Red Hat Looks To Build OpenShift Momentum
Leveraging the "momentum" of its commercial platform-as-a-service, Red Hat says it is looking to expand its OpenShift Online service in Europe with a new hosting offering in Ireland.
Red Hat is boasting rapid uptake of its OpenShift Online service since it was introduced in November 2011, including the launch of more than 2 million applications on the public PaaS. Since August 2013, the open-source specialist claims 105 percent annual growth in applications along with 103 percent year-on-year growth in users.
"We have a lot of momentum," Sathish Balakrishnan, Red Hat's OpenShift director, added in an interview. "There's been a lot of developer traction, especially in Europe."
In order to maintain that momentum in the face of growing competition from the likes of Cloud Foundry, the new OpenShift hosting service will deliver applications from a second European location while offering functionality equal to Red Hat's other U.S. and European hosting locations. The new service also is intended to host applications closer to user access points in the growing European market.
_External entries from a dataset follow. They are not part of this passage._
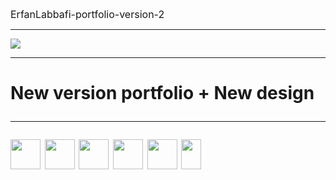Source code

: <a style="font-size:16px; text-decoration:none;" href="https://github.com/Erfanlab/ErfanLabbafi-portfolio-version-2/tree/main
">ErfanLabbafi-portfolio-version-2
</a>

<hr>
<img src="https://github.com/Erfanlab/ErfanLabbafi-portfolio-version-2/blob/main/assest/src/images/Cover.png?raw=true">
<hr>
<h1>

New version portfolio + New design
<hr style="margin-top:20px">
<div style="dispaly:flex;gap:10px">
<img width="48" height="48" src="https://static-00.iconduck.com/assets.00/javascript-js-icon-512x512-q3igwln6.png">
<img width="48" height="48" src="https://static-00.iconduck.com/assets.00/file-type-html-icon-451x512-vzyw6pa7.png">
<img width="48" height="48" src="https://static-00.iconduck.com/assets.00/file-type-light-json-icon-510x512-hjq8qfvb.png">
<img width="48" height="48" src="https://static-00.iconduck.com/assets.00/file-type-sass-icon-512x384-8hcyam61.png">
<img width="48" height="48" src="https://static-00.iconduck.com/assets.00/tailwind-css-icon-512x307-1v56l8ed.png">
<img width="32" height="48" src="https://static-00.iconduck.com/assets.00/figma-icon-342x512-hiy4fg6k.png">

</div>
</h1>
Along with expanded availability, Red Hat is stressing greater flexibility in its platform cloud, promising a mix of online and hybrid services. "We want to give customers an option on where they want to run their applications," Balakrishnan said.
OpenShift's "end-to-end stack" from operating system on up provides a more consistent user interface for app developers working in both public and private clouds, Balakrishnan maintained, differentiating its platform from competitors such as Cloud Foundry.
The rivalry between the two open-source PaaS services is expected to heat up with the launch of the Cloud Foundry Foundation later this fall. Pivotal Software, the enterprise PaaS provider coordinating the Cloud Foundry transition, announced eight new financial and technology members in May.
Some Foundation members have already built PaaS offerings based on open-source approaches. Cloud Foundry is expected to compete against OpenShift as well as proprietary services from Amazon, Google and Microsoft.
Hence, Red Hat is promoting OpenShift Online as allowing developers to build, launch and host applications in the public cloud. Running on top of Amazon Web Services, the PaaS architecture automates the provisioning and scaling of applications. That is supposed to free developers to write code for new or upgraded applications.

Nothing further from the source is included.